Washington, Jan 29 (EFE).- Reince Preibus, President Donald Trump’s chief of staff, said Sunday that the temporary ban on allowing entry to citizens of seven Muslim-majority nations will not affect people holding “green cards,” although they will have to subject themselves to greater scrutiny.
“As far as green card holders going forward, it doesn’t affect them,” Priebus told NBC’s “Meet the Press.”
Green card holders have the right to work in the United States and later to acquire citizenship, and they will not be barred from reentering the country if they leave temporarily.
However, Priebus went on to say that “If you’re traveling back and forth, you’re going to be subjected to additional screening.”
“I would suspect that if you’re an American citizen traveling back and forth to Libya, you’re likely to be subjected to additional screening,” he said.
When asked what this would mean, Priebus responded that additional screening for these people will depend on the “discretion” of the customs official who processes their reentry.
The chief of staff, thus seemed to contradict another government official who said on Saturday that US residents definitely will need to get waivers from US consulates to return to the country and those situations will be determined on a case by case basis.
The president sparked enormous controversy and confusion, both domestically and abroad, last Friday by signing the executive order designed to combat jihadist terrorism.
The order suspends for 120 days the entry of all refugees and the issuing of visas for 90 days for citizens from seven countries, which have histories of terrorism and terrorist activity – Libya, Sudan, Somalia, Syria, Iraq, Yemen and Iran – until new mechanisms can be put in place to screen them more effectively.
Meanwhile, former New York Mayor Rudy Giuliani told Fox News that Trump, “When he first announced it, he said ‘Muslim ban.’ He called me up. He said, ‘Put a commission together.
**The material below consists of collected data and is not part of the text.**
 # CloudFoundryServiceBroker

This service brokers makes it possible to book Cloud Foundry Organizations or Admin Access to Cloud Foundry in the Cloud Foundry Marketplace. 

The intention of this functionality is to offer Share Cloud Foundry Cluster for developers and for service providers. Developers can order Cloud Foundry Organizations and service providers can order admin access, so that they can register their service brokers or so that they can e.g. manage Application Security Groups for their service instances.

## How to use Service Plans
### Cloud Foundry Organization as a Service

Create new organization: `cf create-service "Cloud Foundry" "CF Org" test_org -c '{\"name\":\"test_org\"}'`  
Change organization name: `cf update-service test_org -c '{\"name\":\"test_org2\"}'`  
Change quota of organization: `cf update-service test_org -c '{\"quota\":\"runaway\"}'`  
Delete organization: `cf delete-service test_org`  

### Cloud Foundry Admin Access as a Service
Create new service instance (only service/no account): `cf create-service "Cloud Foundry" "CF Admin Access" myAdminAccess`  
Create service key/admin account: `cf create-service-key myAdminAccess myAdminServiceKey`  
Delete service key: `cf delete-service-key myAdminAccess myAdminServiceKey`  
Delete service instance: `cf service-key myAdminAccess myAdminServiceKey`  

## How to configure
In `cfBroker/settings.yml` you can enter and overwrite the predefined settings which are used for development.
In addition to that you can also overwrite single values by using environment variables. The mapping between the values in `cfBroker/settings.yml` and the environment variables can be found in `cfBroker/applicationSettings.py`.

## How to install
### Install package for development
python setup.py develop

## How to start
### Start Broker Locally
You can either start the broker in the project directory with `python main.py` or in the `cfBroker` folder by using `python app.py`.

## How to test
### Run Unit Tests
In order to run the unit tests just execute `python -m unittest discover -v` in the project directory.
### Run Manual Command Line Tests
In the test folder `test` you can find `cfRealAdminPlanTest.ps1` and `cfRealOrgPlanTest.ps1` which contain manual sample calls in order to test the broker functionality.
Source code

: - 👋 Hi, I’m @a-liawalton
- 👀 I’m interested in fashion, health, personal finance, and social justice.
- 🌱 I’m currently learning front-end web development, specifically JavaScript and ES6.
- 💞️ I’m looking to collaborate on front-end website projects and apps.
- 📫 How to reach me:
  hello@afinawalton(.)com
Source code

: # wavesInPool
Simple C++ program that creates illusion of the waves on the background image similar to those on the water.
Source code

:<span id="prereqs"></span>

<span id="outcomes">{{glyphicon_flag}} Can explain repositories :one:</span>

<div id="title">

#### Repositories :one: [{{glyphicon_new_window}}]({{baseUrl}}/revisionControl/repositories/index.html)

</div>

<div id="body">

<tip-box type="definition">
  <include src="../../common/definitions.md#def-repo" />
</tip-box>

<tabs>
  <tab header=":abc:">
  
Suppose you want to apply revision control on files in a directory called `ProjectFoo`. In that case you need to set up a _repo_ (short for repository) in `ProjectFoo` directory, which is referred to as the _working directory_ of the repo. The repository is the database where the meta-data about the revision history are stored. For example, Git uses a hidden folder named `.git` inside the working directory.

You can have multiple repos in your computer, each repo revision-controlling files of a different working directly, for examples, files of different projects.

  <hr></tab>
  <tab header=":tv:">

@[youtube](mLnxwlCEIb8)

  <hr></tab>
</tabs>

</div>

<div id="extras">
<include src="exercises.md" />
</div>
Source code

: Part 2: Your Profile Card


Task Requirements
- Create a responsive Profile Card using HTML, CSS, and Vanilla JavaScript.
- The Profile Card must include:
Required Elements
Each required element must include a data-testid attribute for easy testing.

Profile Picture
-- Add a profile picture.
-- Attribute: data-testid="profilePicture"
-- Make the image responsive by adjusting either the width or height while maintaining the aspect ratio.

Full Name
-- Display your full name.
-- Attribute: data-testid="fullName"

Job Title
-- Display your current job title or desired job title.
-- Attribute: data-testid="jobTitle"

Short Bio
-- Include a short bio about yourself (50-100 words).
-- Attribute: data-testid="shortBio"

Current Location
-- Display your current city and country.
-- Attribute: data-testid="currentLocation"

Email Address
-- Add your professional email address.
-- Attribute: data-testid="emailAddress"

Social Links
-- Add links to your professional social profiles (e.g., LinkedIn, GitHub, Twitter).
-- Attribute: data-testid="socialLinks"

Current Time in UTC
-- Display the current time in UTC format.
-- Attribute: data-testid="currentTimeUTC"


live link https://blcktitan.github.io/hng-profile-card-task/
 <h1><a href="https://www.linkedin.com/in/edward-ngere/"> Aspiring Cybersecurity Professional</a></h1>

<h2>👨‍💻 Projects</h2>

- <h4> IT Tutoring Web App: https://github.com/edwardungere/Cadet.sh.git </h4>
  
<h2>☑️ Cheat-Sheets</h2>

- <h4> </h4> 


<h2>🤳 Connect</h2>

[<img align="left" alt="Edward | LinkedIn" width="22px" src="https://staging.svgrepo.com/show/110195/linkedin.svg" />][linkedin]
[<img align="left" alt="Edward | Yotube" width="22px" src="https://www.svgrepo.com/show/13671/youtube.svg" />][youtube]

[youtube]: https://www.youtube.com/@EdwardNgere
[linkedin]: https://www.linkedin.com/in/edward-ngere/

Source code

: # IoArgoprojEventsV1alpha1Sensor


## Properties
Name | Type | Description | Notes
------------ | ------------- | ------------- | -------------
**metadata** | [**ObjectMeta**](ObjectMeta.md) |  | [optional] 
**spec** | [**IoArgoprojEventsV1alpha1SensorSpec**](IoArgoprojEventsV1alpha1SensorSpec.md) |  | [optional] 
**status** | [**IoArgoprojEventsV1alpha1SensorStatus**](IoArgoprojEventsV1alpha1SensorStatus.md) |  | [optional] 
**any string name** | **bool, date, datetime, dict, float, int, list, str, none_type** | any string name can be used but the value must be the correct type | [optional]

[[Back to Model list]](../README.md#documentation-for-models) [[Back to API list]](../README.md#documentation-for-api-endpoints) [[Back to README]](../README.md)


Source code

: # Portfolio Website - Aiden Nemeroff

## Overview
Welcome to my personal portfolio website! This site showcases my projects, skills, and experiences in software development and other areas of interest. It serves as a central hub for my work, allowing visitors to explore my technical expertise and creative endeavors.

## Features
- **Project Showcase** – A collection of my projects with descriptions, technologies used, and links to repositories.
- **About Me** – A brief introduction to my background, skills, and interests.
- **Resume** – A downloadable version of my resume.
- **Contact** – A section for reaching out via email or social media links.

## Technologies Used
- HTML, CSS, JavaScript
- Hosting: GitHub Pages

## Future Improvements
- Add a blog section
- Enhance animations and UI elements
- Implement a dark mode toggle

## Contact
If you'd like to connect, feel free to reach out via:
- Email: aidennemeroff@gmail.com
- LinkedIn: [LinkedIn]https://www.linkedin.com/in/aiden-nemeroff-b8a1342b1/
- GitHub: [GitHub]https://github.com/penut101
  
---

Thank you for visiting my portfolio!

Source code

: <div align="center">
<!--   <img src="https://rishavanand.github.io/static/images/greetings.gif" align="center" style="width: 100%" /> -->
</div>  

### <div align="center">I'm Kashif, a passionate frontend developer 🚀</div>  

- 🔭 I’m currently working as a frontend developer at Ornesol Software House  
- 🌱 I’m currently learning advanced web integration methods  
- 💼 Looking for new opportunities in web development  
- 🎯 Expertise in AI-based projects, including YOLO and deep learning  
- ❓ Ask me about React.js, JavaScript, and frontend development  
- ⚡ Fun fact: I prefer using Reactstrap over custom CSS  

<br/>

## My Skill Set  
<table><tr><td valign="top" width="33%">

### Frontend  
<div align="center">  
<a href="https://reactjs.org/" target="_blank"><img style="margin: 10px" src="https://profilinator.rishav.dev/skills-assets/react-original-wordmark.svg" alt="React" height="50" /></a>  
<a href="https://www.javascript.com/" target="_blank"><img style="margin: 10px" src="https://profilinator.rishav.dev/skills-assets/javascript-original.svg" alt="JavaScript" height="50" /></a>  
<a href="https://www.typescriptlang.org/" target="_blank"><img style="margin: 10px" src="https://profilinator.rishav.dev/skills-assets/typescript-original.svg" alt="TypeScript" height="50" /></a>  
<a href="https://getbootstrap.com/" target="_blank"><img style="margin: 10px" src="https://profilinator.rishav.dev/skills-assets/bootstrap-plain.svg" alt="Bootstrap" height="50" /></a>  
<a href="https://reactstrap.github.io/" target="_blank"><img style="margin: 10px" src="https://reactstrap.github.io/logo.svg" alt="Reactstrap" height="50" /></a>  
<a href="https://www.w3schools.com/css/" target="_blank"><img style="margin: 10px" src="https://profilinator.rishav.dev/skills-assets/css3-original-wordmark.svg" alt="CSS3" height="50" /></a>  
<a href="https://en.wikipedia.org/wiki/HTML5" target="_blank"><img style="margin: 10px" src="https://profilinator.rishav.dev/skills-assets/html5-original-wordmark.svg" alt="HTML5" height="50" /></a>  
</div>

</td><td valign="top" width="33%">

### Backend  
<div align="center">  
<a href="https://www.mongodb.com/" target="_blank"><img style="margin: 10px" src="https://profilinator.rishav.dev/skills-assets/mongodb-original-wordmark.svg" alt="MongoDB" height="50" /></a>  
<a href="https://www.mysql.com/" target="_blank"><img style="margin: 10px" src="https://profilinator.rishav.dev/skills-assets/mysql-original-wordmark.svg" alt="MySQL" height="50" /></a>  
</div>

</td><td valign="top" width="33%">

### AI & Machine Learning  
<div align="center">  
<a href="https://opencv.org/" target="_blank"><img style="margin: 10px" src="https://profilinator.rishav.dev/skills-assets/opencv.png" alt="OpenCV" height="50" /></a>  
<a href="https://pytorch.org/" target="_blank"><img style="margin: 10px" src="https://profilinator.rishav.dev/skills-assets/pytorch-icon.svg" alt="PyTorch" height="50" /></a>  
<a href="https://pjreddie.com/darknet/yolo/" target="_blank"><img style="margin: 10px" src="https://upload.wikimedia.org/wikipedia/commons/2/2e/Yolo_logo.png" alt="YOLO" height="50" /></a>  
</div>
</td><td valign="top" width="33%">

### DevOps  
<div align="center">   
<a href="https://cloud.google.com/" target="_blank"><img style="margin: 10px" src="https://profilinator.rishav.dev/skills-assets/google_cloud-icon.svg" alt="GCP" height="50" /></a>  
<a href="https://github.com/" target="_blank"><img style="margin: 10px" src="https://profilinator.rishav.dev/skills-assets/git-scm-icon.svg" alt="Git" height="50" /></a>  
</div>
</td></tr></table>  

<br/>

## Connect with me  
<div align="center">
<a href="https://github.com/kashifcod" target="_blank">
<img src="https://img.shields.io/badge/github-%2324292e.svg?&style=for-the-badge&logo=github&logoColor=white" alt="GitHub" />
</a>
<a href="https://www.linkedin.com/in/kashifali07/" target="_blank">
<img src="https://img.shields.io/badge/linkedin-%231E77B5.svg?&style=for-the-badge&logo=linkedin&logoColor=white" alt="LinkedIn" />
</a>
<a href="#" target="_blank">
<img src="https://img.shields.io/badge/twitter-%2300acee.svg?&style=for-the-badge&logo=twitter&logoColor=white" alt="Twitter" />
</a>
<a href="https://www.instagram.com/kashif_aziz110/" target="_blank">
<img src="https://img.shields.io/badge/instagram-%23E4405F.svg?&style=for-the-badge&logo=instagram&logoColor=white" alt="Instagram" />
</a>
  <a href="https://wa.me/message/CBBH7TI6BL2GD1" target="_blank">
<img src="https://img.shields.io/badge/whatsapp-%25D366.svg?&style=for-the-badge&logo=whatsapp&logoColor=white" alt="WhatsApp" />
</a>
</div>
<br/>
Show me the right way to do it legally.'”
Giuliani, one of Trump’s close advisers during the presidential campaign, said he spoke with U.S. Reps. Mike McCaul (R-Texas) and Peter King (R-N.Y.), as well as “a group of very expert lawyers” on the subject.
“And … instead of religion (we focused on) danger … The areas of the world that create danger for us. Which is a factual basis, not a religious basis. Perfectly legal, perfectly sensible. And that’s what the ban is based on.”